Ansible/Hosts/Dynamic Inventory
From charlesreid1
Contents
What is a dynamic inventory script
In order to remotely connect to machines and run commands to configure the machines, Ansible needs information about how to connect to each remote machine.
The There are two ways to provide this information:
- a static inventory file, in which details are given by hand (this can be streamlined using groups and variables)
- a dynamic inventory file, in which a script provides Ansible with details about nodes using a dynamic resource (API, database, etc.)
How to use dynamic inventory script
The dynamic inventory script must accept to command line flags, for the two ways Ansible will call this dynamic inventory script:
--host=<hostname> show host details --list list groups
For example, Ansible will call the inventory script like so:
$ ./dynamic.py --host=vagrant2
Example: Vagrant Dynamic Inventory Script
See Ansible/Vagrant/Dynamic Inventory for a sample dynamic inventory script for use with Vagrant.
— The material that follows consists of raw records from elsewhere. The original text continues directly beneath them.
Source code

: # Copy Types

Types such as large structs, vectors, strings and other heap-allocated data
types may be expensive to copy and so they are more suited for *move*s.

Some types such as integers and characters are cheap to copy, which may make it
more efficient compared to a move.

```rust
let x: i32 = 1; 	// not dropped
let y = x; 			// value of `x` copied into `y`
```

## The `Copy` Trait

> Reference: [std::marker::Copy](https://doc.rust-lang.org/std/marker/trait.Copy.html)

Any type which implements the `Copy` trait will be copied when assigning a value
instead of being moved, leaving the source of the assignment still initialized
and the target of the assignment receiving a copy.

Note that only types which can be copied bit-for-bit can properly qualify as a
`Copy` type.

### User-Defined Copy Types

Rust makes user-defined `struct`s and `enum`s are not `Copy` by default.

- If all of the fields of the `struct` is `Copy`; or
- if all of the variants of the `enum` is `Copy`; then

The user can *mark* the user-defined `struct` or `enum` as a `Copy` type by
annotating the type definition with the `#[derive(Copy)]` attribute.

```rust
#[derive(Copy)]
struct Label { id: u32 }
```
Example: EC2 Dynamic Inventory Script
There is a very thorough EC2 dynamic inventory script in the Ansible Github repository: https://raw.githubusercontent.com/ansible/ansible/devel/contrib/inventory/ec2.py
This script also has an .ini configuration file associated with it: https://raw.githubusercontent.com/ansible/ansible/devel/contrib/inventory/ec2.ini
Let's run through an overview of how it works.
Environment variables
This dynamic inventory script uses lots of environment variables. The most important are:
AWS_ACCESS_KEY_ID
to set your AWS API access key (for boto)AWS_SECRET_ACCESS_KEY
to set your AWS API access secret (for boto)AWS_PROFILE
to specify a boto profileEC2_INSTANCE_FILTERS
to filter the AWS instances returned on various criteria. Extremely detailed API reference for filtering is here
Note that each of these can also be specified in the .ini file.
Important
By default, the ec2.ini file is configured for all Amazon cloud services. You have to turn off the ones you don't want (elasticcache, rds, etc.)
Python script
The script proper defines a Python object that manages all of the information received from the AWS API.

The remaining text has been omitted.